Top of Records for this task

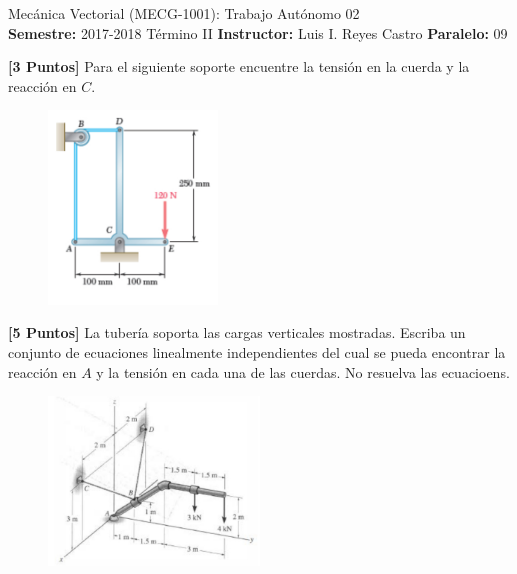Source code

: \documentclass[ a4paper, twoside, 11pt]{article}
\newcommand{\numero}{02}
\begin{document}
\allowdisplaybreaks

\begin{center}
\Large Mec\'anica Vectorial (MECG-1001): Trabajo Aut\'onomo \numero \\[2ex]
\small \textbf{Semestre:} 2017-2018 T\'ermino II \qquad
\textbf{Instructor:} Luis I. Reyes Castro \qquad
\textbf{Paralelo:} 09
\end{center}
\fullskip

\begin{problem}
\textbf{[3 Puntos]} Para el siguiente soporte encuentre la tensi\'on en la cuerda y la reacci\'on en $C$. 

\begin{figure}[htb]
\centering
\includegraphics[width=0.4\textwidth]{problema-1.jpg}
\end{figure}

\end{problem}
\vspace{\baselineskip}

\begin{problem}
\textbf{[5 Puntos]} La tuber\'ia soporta las cargas verticales mostradas. Escriba un conjunto de ecuaciones linealmente independientes del cual se pueda encontrar la reacci\'on en $A$ \linebreak y la tensi\'on en cada una de las cuerdas. No resuelva las ecuacioens. 

\begin{figure}[htb]
\centering
\includegraphics[width=0.5\textwidth]{problema-2.jpg}
\end{figure}

\end{problem}
\vspace{\baselineskip}
\end{document}
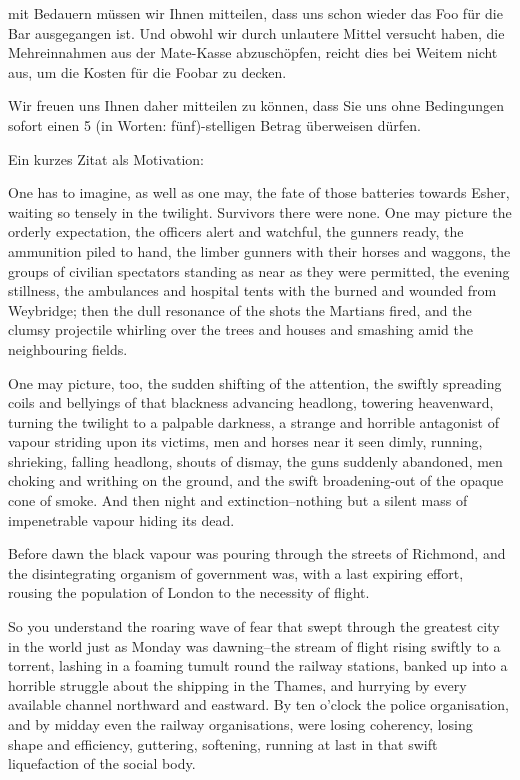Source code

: \documentclass[11pt,ngerman,latin9,a4paper]{g-brief-ntz39lg22_exp}
\begin{document}
\begin{g-brief}

mit Bedauern m\"ussen wir Ihnen mitteilen, dass uns schon wieder das Foo f\"ur die Bar ausgegangen ist. Und obwohl wir durch unlautere Mittel versucht haben, die Mehreinnahmen aus der Mate-Kasse abzusch\"opfen, reicht dies bei Weitem nicht aus, um die Kosten f\"ur die Foobar zu decken.

Wir freuen uns Ihnen daher mitteilen zu k\"onnen, dass Sie uns ohne Bedingungen sofort einen 5 (in Worten: f\"unf)-stelligen Betrag \"uberweisen d\"urfen.

Ein kurzes Zitat als Motivation:

One has to imagine, as well as one may, the fate of those batteries towards Esher, waiting so tensely in the twilight.  Survivors there were none.  One may picture the orderly expectation, the officers alert and watchful, the gunners ready, the ammunition piled to hand, the limber gunners with their horses and waggons, the groups of civilian spectators standing as near as they were permitted, the evening stillness, the ambulances and hospital tents with the burned and wounded from Weybridge; then the dull resonance of the shots the Martians fired, and the clumsy projectile whirling over the trees and houses and smashing amid the neighbouring fields.

One may picture, too, the sudden shifting of the attention, the swiftly spreading coils and bellyings of that blackness advancing headlong, towering heavenward, turning the twilight to a palpable darkness, a strange and horrible antagonist of vapour striding upon its victims, men and horses near it seen dimly, running, shrieking, falling headlong, shouts of dismay, the guns suddenly abandoned, men choking and writhing on the ground, and the swift broadening-out of the opaque cone of smoke.  And then night and extinction--nothing but a silent mass of impenetrable vapour hiding its dead.

Before dawn the black vapour was pouring through the streets of Richmond, and the disintegrating organism of government was, with a last expiring effort, rousing the population of London to the necessity of flight.

So you understand the roaring wave of fear that swept through the greatest city in the world just as Monday was dawning--the stream of flight rising swiftly to a torrent, lashing in a foaming tumult round the railway stations, banked up into a horrible struggle about the shipping in the Thames, and hurrying by every available channel northward and eastward.  By ten o'clock the police organisation, and by midday even the railway organisations, were losing coherency, losing shape and efficiency, guttering, softening, running at last in that swift liquefaction of the social body.


\end{g-brief}
\end{document}
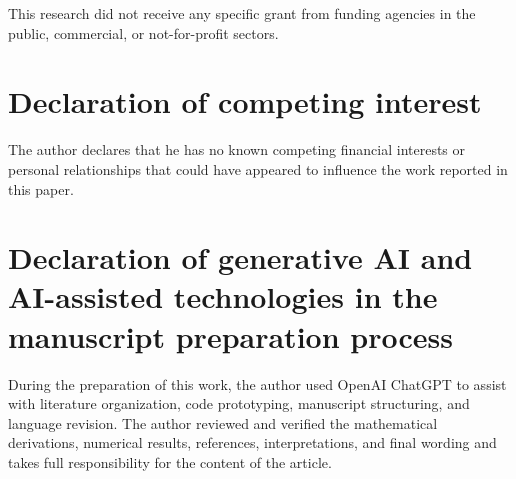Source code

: \documentclass[preprint,12pt]{elsarticle}
\theoremstyle{remark}
\begin{document}
This research did not receive any specific grant from funding agencies
in the public, commercial, or not-for-profit sectors.

\section*{Declaration of competing interest}

The author declares that he has no known competing financial interests
or personal relationships that could have appeared to influence the
work reported in this paper.

\section*{Declaration of generative AI and AI-assisted technologies in
the manuscript preparation process}

During the preparation of this work, the author used OpenAI ChatGPT to
assist with literature organization, code prototyping, manuscript
structuring, and language revision. The author reviewed and verified
the mathematical derivations, numerical results, references,
interpretations, and final wording and takes full responsibility for
the content of the article.
\end{document}
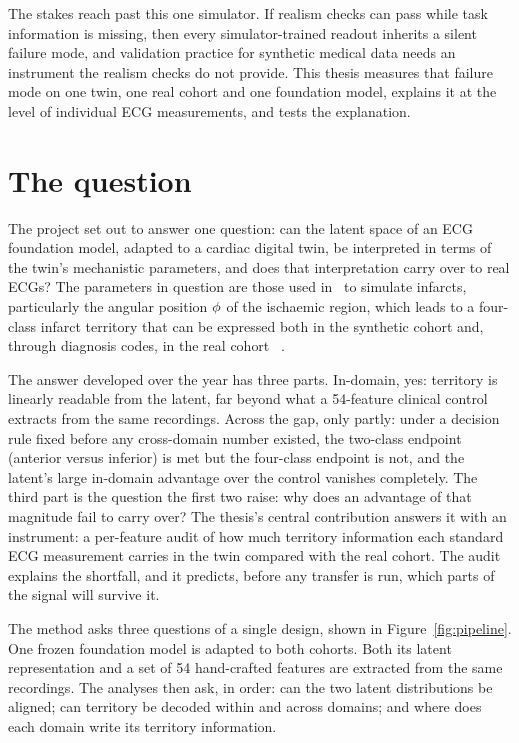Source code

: The stakes reach past this one simulator. If realism checks can pass while task information is missing, then every simulator-trained readout inherits a silent failure mode, and validation practice for synthetic medical data needs an instrument the realism checks do not provide. This thesis measures that failure mode on one twin, one real cohort and one foundation model, explains it at the level of individual ECG measurements, and tests the explanation.

\section{The question}
\label{sec:intro-question}

The project set out to answer one question: can the latent space of an ECG foundation model, adapted to a cardiac digital twin, be interpreted in terms of the twin's mechanistic parameters, and does that interpretation carry over to real ECGs? The parameters in question are those used in \medalcare\ to simulate infarcts, particularly the angular position $\phiang$ of the ischaemic region, which leads to a four-class infarct territory that can be expressed both in the synthetic cohort and, through diagnosis codes, in the real cohort \ptbxl\ \citep{wagner2020ptbxl}.

The answer developed over the year has three parts. In-domain, yes: territory is linearly readable from the latent, far beyond what a 54-feature clinical control extracts from the same recordings. Across the gap, only partly: under a decision rule fixed before any cross-domain number existed, the two-class endpoint (anterior versus inferior) is met but the four-class endpoint is not, and the latent's large in-domain advantage over the control vanishes completely. The third part is the question the first two raise: why does an advantage of that magnitude fail to carry over? The thesis's central contribution answers it with an instrument: a per-feature audit of how much territory information each standard ECG measurement carries in the twin compared with the real cohort. The audit explains the shortfall, and it predicts, before any transfer is run, which parts of the signal will survive it.

The method asks three questions of a single design, shown in Figure~\ref{fig:pipeline}. One frozen foundation model is adapted to both cohorts. Both its latent representation and a set of 54 hand-crafted features are extracted from the same recordings. The analyses then ask, in order: can the two latent distributions be aligned; can territory be decoded within and across domains; and where does each domain write its territory information.


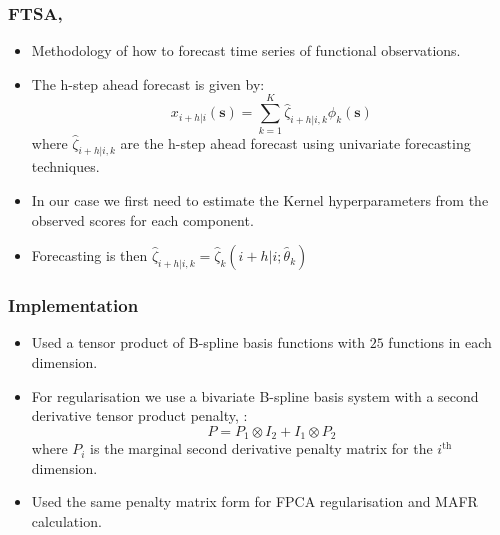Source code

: \documentclass[aspectratio=169]{beamer}
\newcommand{\ve}[1]{\bm{{#1}}}
\begin{document}
  \begin{frame}
    \frametitle{FTSA, \cite{shang_ftsa_2013}}
    \begin{itemize}
      \item Methodology of how to forecast time series of functional observations.
      \item The h-step ahead forecast is given by:
        \begin{equation}
          x_{i+h | i} (\ve{s}) = \sum_{k=1}^{K} \hat{\zeta}_{i+h|i, k} \phi_k(\ve{s})
          \label{eqn:score_for}
        \end{equation}
        where $\hat{\zeta}_{i+h | i, k}$ are the h-step ahead forecast using univariate forecasting techniques. 
      \item In our case we first need to estimate the Kernel hyperparameters from the observed scores for each component. 
      \item Forecasting is then $\hat{\zeta}_{i+h | i, k} = \hat{\zeta}_k(i+h | i; \hat{\theta}_k)$ 
    \end{itemize}
  \end{frame}

  \begin{frame}
    \frametitle{Implementation}
    \begin{itemize}
      \item Used a tensor product of B-spline basis functions with $25$ functions in each dimension.
      \item For regularisation we use a bivariate B-spline basis system with a second derivative tensor product penalty, \cite{wood_low-rank_2006}:
        \begin{equation}
          P = P_1 \otimes I_2 + I_1 \otimes P_2 
          \label{eqn:reg}
        \end{equation}
        where $P_i$ is the marginal second derivative penalty matrix for the $i^\text{th}$ dimension.
      \item Used the same penalty matrix form for FPCA regularisation and MAFR calculation.   
    \end{itemize}
  \end{frame}
  
\end{document}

Bottom of Records for this task

Would you please show every line of the material above that includes the string "documentclass"?

: \documentclass[ a4paper, twoside, 11pt]{article}
: \documentclass[11pt,ngerman,latin9,a4paper]{g-brief-ntz39lg22_exp}
: \documentclass[preprint,12pt]{elsarticle}
: \documentclass[aspectratio=169]{beamer}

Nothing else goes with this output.